The monitoring program ordered by Sheriff Paul Miyamoto in September 2022 appears to violate defendants’ right to privacy and freedom from unreasonable searches, U.S. District Judge Jon Tigar of Oakland said Tuesday in issuing a preliminary injunction against enforcement of the program.
The injunction is scheduled to take effect Feb. 27.
While defendants awaiting trial are supposed to be under the legal supervision of the Superior Court judge who has authorized their release, Miyamoto’s office is “impermissibly imposing its own intrusive conditions of release … on a blanket basis without individualized assessment of their necessity,” Tigar wrote.
Those conditions include consent to a search, at any time, of a defendant’s body, home, automobile or other property, and, by use of an ankle monitor, tracking their locations at all times by GPS.
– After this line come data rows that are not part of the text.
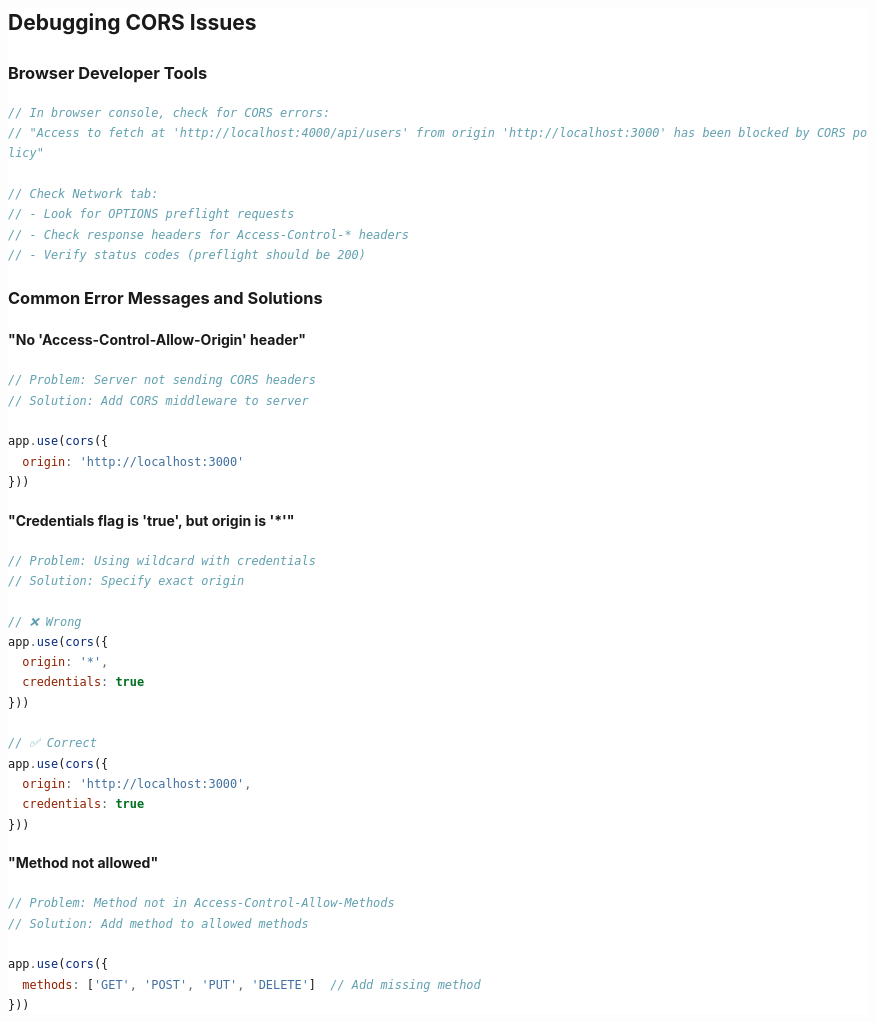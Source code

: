 ## Debugging CORS Issues

### Browser Developer Tools

```javascript
// In browser console, check for CORS errors:
// "Access to fetch at 'http://localhost:4000/api/users' from origin 'http://localhost:3000' has been blocked by CORS policy"

// Check Network tab:
// - Look for OPTIONS preflight requests
// - Check response headers for Access-Control-* headers
// - Verify status codes (preflight should be 200)
```

### Common Error Messages and Solutions

#### "No 'Access-Control-Allow-Origin' header"
```javascript
// Problem: Server not sending CORS headers
// Solution: Add CORS middleware to server

app.use(cors({
  origin: 'http://localhost:3000'
}))
```

#### "Credentials flag is 'true', but origin is '*'"
```javascript
// Problem: Using wildcard with credentials
// Solution: Specify exact origin

// ❌ Wrong
app.use(cors({
  origin: '*',
  credentials: true
}))

// ✅ Correct
app.use(cors({
  origin: 'http://localhost:3000',
  credentials: true
}))
```

#### "Method not allowed"
```javascript
// Problem: Method not in Access-Control-Allow-Methods
// Solution: Add method to allowed methods

app.use(cors({
  methods: ['GET', 'POST', 'PUT', 'DELETE']  // Add missing method
}))
```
The ruling is a victory for privacy rights, said Shilpi Agarwal, legal director of the American Civil Liberties Union of Northern California, which sued on behalf of three defendants.
“In our legal system, courts, not the sheriff, determine which intrusions on privacy are necessary for public safety, and they must do so in each individual case,” Agarwal said. “The sheriff usurped the court’s authority and did so for every person granted pretrial release, regardless of their individual circumstances.”
The judge recognized that “our clients’ release on electronic monitoring does not give the sheriff a blank check to intrude upon the intimate details of their private lives,” said San Francisco Public Defender Mano Raju.
Miyamoto’s office did not immediately respond to a request for comment. San Francisco could ask the 9th U.S. Circuit Court of Appeals to lift the injunction and allow the monitoring to resume while the case proceeds in Tigar’s court.
In defense of the program, the city’s lawyers noted that defendants consent, in writing, to the searches and monitoring when they are released. But Tigar said it does not appear to be “voluntary and knowing” consent because defendants are not told what rights they are surrendering.
Searches of a person and property at any time chosen by an officer constitute “enormous intrusions on protected privacy,” Tigar said. He said plaintiffs in the suit were likely to succeed in their claim that any such conditions must be reviewed and approved by a judge rather than imposed by the sheriff ’s office.
Although Miyamoto’s office modified some of the rules last September, Tigar said, they still amount to likely violations of privacy, and the original monitoring standards continue to apply to 90 defendants who were freed before September and remain on pretrial release.